Canada News Agency

US, Canada and Mexico named 2026 World Cup hosts

MOSCOW, June 13 -- The United States, Canada and Mexico will jointly host the 2026 football World Cup after beating out a rival bid from Morocco in a vote of FIFA delegates here on Wednesday, according to Xinhua.
Representatives from 200 member federations cast a vote during the annual FIFA conference held on the eve of the 2018 World Cup in Russia.
It will be the first time that football's flagship tournament will be hosted by three nations, with the majority of games to be held in the US.
The US previously hosted the World Cup in 1994 while Mexico staged the event in 1970 and 1986. It will be the first time the competition is played in Canada.
The North American candidacy received 134 votes to Morocco's 65 while one member association opted not to choose either candidacy.

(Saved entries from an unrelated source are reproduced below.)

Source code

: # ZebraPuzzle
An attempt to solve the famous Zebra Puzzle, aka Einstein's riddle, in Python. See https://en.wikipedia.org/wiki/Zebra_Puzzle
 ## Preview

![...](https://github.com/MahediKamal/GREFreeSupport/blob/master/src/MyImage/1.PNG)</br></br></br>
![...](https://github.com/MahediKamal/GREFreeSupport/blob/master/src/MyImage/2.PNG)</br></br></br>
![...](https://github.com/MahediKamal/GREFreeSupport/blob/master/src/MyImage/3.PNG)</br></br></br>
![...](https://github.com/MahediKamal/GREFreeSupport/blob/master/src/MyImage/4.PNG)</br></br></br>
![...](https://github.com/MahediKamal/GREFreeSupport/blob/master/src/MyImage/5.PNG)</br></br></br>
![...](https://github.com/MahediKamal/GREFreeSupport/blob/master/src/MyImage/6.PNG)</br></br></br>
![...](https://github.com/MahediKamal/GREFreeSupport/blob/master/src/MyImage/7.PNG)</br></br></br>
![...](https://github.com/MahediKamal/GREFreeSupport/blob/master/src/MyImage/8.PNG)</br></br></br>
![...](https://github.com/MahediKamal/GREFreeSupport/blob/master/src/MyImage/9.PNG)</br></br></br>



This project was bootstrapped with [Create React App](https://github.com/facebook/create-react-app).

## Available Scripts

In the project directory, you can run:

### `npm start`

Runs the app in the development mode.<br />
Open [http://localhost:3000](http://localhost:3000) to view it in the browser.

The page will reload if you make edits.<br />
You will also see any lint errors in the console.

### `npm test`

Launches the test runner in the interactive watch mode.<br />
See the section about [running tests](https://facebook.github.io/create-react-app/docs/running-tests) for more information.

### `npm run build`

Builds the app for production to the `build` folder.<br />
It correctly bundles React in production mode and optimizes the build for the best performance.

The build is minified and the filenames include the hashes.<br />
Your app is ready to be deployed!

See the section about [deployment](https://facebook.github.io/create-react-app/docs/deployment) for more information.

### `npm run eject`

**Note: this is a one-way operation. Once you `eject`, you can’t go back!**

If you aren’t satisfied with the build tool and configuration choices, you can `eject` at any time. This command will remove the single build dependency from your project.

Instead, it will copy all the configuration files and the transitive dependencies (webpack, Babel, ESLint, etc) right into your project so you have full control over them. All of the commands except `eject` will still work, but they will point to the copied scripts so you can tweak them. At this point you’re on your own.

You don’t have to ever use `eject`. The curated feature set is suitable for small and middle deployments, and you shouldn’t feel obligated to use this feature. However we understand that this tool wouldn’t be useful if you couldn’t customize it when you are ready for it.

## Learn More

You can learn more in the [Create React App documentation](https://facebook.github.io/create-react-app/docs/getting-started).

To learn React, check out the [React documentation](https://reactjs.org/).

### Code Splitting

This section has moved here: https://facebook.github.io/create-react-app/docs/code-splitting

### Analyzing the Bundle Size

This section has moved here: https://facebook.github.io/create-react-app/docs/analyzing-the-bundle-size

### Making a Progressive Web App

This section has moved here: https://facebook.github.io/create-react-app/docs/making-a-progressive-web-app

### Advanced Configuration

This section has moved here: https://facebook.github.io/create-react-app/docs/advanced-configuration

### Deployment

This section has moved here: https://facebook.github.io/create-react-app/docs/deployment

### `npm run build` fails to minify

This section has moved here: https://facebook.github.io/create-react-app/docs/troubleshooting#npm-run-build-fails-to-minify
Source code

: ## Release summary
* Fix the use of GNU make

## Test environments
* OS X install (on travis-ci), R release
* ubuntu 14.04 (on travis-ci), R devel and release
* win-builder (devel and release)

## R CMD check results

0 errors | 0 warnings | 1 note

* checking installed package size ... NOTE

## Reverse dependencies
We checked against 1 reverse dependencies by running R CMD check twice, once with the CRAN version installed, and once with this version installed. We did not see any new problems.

"On behalf of our United Bid, thank you so very much for this incredible honor. Thank you for entrusting us with this privilege, the privilege of hosting the FIFA World Cup in 2026," US FA president Carlos Cordeiro said after the vote. "The beautiful game transcends borders and cultures. Football today is the only victor."
John Kristick, the executive director of the United Bid committee, said that United 2026 "can focus on the game. We are ready made. Our cities are ready to host today."
The US will host 60 of the 80 matches, including all of the quarterfinals, semifinals and the final. Mexico and Canada will stage 10 games each.
The final will be held at the 84,953-capacity MetLife Stadium in New Jersey, the home of NFL teams the New York Giants and the New York Jets.
Some 3,000 miles (4,828 kilometers) will separate the northernmost city of Edmonton and Mexico City in the far south. The largest distance between cities at this year's event in Russia is 1,900 miles.
In a presentation to the conference before the vote, North American officials said an expected tournament profit of 11 billion US dollars would be shared among federations to invest in facilities and development programs.
The United Bid also underlined the high quality of existing infrastructure, including stadiums, and the countries' experience in staging major sports events.
Morocco was hoping to be the second African nation to stage the World Cup after South Africa in 2010.
Morocco made four previous attempts to host the World Cup: in 1994, 1998, 2006 and 2010.
The country's football officials had said that 14 venues would be used for the competition, six of which were to be new.